SAN FRANCISCO, Oct. 8 -- Less than a week after the Food and Drug Administration lifted its warning on fresh spinach grown in California's Salinas Valley, a popular brand of lettuce grown there has been recalled over concerns about E. coli contamination.

The lettuce does not appear to have caused any illnesses, the president of Salinas-based Nunes Co. said.

The lettuce scare follows other federal warnings that some brands of spinach, bottled carrot juice and recent shipments of beef could cause grave health risks -- including paralysis, respiratory failure and death.

Executives ordered the recall after learning that irrigation water may have been contaminated with E. coli, said Tom Nunes Jr., president of the company.

So far, company investigators have not found E. coli bacteria in the lettuce itself, Nunes stressed.

"We're just reacting to a water test only. We know there's generic E. coli on it, but we're not sure what that means," he said. "We're being extra careful. This is precautionary."

The recall covers green leaf lettuce purchased in grocery stores Oct. 3-6 in Arizona, California, Nevada, Washington, Oregon, Idaho and Montana. It was also sold to distributors in those states who may have sold it to restaurants or institutions.

FDA spokeswoman Julie Zawisza said the agency is aware of the voluntary recall but had no details.

"As a standard course of action, we would expect the firm to identify the source of the contamination and take steps to . . . ensure that it doesn't happen again," Zawisza wrote in an e-mail.

It's unlikely, Nunes said, that the bacteria in the lettuce fields share the source of the E. coli found in spinach that has sickened nearly 200 people and has been linked to three deaths nationwide.

Pathogenic Escherichia coli bacteria, or E. coli, can proliferate in uncooked produce, raw milk, unpasteurized juice, contaminated water and meat. When consumed, it may cause diarrhea and bloody stools.
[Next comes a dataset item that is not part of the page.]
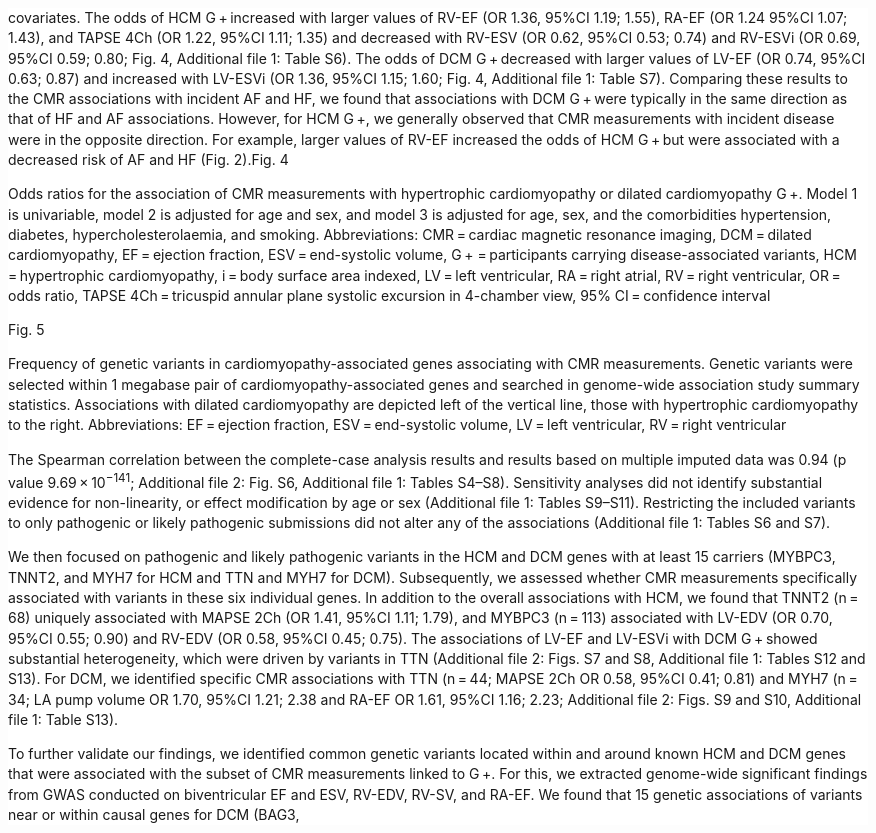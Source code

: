 covariates. The odds of HCM G&#x02009;+&#x02009;increased with larger values of RV-EF (OR 1.36, 95%CI 1.19; 1.55), RA-EF (OR 1.24 95%CI 1.07; 1.43), and TAPSE 4Ch (OR 1.22, 95%CI 1.11; 1.35) and decreased with RV-ESV (OR 0.62, 95%CI 0.53; 0.74) and RV-ESVi (OR 0.69, 95%CI 0.59; 0.80; Fig.&#x000a0;<xref rid="Fig4" ref-type="fig">4</xref>, Additional file <xref rid="MOESM1" ref-type="media">1</xref>: Table S6). The odds of DCM G&#x02009;+&#x02009;decreased with larger values of LV-EF (OR 0.74, 95%CI 0.63; 0.87) and increased with LV-ESVi (OR 1.36, 95%CI 1.15; 1.60; Fig.&#x000a0;<xref rid="Fig4" ref-type="fig">4</xref>, Additional file <xref rid="MOESM1" ref-type="media">1</xref>: Table S7). Comparing these results to the CMR associations with incident AF and HF, we found that associations with DCM G&#x02009;+&#x02009;were typically in the same direction as that of HF and AF associations. However, for HCM G&#x02009;+, we generally observed that CMR measurements with incident disease were in the opposite direction. For example, larger values of RV-EF increased the odds of HCM G&#x02009;+&#x02009;but were associated with a decreased risk of AF and HF (Fig.&#x000a0;<xref rid="Fig2" ref-type="fig">2</xref>).<fig id="Fig4"><label>Fig.&#x000a0;4</label><caption><p>Odds ratios for the association of CMR measurements with hypertrophic cardiomyopathy or dilated cardiomyopathy G&#x02009;+. Model 1 is univariable, model 2 is adjusted for age and sex, and model 3 is adjusted for age, sex, and the comorbidities hypertension, diabetes, hypercholesterolaemia, and smoking. Abbreviations: CMR&#x02009;=&#x02009;cardiac magnetic resonance imaging, DCM&#x02009;=&#x02009;dilated cardiomyopathy, EF&#x02009;=&#x02009;ejection fraction, ESV&#x02009;=&#x02009;end-systolic volume, G&#x02009;+ =&#x02009;participants carrying disease-associated variants, HCM&#x02009;=&#x02009;hypertrophic cardiomyopathy, i&#x02009;=&#x02009;body surface area indexed, LV&#x02009;=&#x02009;left ventricular, RA&#x02009;=&#x02009;right atrial, RV&#x02009;=&#x02009;right ventricular, OR&#x02009;=&#x02009;odds ratio, TAPSE 4Ch&#x02009;=&#x02009;tricuspid annular plane systolic excursion in 4-chamber view, 95% CI&#x02009;=&#x02009;confidence interval</p></caption><graphic xlink:href="12916_2025_4226_Fig4_HTML" id="MO4"/></fig><fig id="Fig5"><label>Fig.&#x000a0;5</label><caption><p>Frequency of genetic variants in cardiomyopathy-associated genes associating with CMR measurements. Genetic variants were selected within 1 megabase pair of cardiomyopathy-associated genes and searched in genome-wide association study summary statistics. Associations with dilated cardiomyopathy are depicted left of the vertical line, those with hypertrophic cardiomyopathy to the right. Abbreviations: EF&#x02009;=&#x02009;ejection fraction, ESV&#x02009;=&#x02009;end-systolic volume, LV&#x02009;=&#x02009;left ventricular, RV&#x02009;=&#x02009;right ventricular</p></caption><graphic xlink:href="12916_2025_4226_Fig5_HTML" id="MO5"/></fig></p><p id="Par58">The Spearman correlation between the complete-case analysis results and results based on multiple imputed data was 0.94 (<italic>p</italic> value 9.69&#x02009;&#x000d7;&#x02009;10<sup>&#x02212;141</sup>; Additional file <xref rid="MOESM2" ref-type="media">2</xref>: Fig. S6, Additional file <xref rid="MOESM1" ref-type="media">1</xref>: Tables S4&#x02013;S8). Sensitivity analyses did not identify substantial evidence for non-linearity, or effect modification by age or sex (Additional file <xref rid="MOESM1" ref-type="media">1</xref>: Tables S9&#x02013;S11). Restricting the included variants to only pathogenic or likely pathogenic submissions did not alter any of the associations (Additional file <xref rid="MOESM1" ref-type="media">1</xref>: Tables S6 and S7).</p></sec><sec id="Sec11"><title>Gene-specific CMR associations</title><p id="Par59">We then focused on pathogenic and likely pathogenic variants in the HCM and DCM genes with at least 15 carriers (<italic>MYBPC3</italic>, <italic>TNNT2</italic>, and <italic>MYH7</italic> for HCM and <italic>TTN</italic> and <italic>MYH7</italic> for DCM). Subsequently, we assessed whether CMR measurements specifically associated with variants in these six individual genes. In addition to the overall associations with HCM, we found that <italic>TNNT2</italic> (<italic>n</italic>&#x02009;=&#x02009;68) uniquely associated with MAPSE 2Ch (OR 1.41, 95%CI 1.11; 1.79), and <italic>MYBPC3</italic> (<italic>n</italic>&#x02009;=&#x02009;113) associated with LV-EDV (OR 0.70, 95%CI 0.55; 0.90) and RV-EDV (OR 0.58, 95%CI 0.45; 0.75). The associations of LV-EF and LV-ESVi with DCM G&#x02009;+&#x02009;showed substantial heterogeneity, which were driven by variants in <italic>TTN</italic> (Additional file <xref rid="MOESM2" ref-type="media">2</xref>: Figs. S7 and S8, Additional file <xref rid="MOESM1" ref-type="media">1</xref>: Tables S12 and S13). For DCM, we identified specific CMR associations with <italic>TTN</italic> (<italic>n</italic>&#x02009;=&#x02009;44; MAPSE 2Ch OR 0.58, 95%CI 0.41; 0.81) and <italic>MYH7</italic> (<italic>n</italic>&#x02009;=&#x02009;34; LA pump volume OR 1.70, 95%CI 1.21; 2.38 and RA-EF OR 1.61, 95%CI 1.16; 2.23; Additional file <xref rid="MOESM2" ref-type="media">2</xref>: Figs. S9 and S10, Additional file <xref rid="MOESM1" ref-type="media">1</xref>: Table S13).</p></sec><sec id="Sec12"><title>Genomic validation of identified CMR biomarkers</title><p id="Par60">To further validate our findings, we identified common genetic variants located within and around known HCM and DCM genes that were associated with the subset of CMR measurements linked to G&#x02009;+. For this, we extracted genome-wide significant findings from GWAS conducted on biventricular EF and ESV, RV-EDV, RV-SV, and RA-EF. We found that 15 genetic associations of variants near or within causal genes for DCM (<italic>BAG3</italic>,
Although most healthy adults recover within a week without long-term side effects, some people may develop a form of kidney failure.

That illness is most likely to occur in young children, senior citizens and people with compromised immune systems. In extreme cases, it can lead to kidney damage or death.

Epidemiologists also warned consumers last week to avoid some bottled carrot juice after a Florida woman was paralyzed and three people in Georgia experienced respiratory failure, apparently because of botulism poisoning.

Also on Friday, an Iowa company announced that it was recalling 5,200 pounds of ground beef suspected of having E. coli. The government said no illnesses have been reported from consumption of the beef.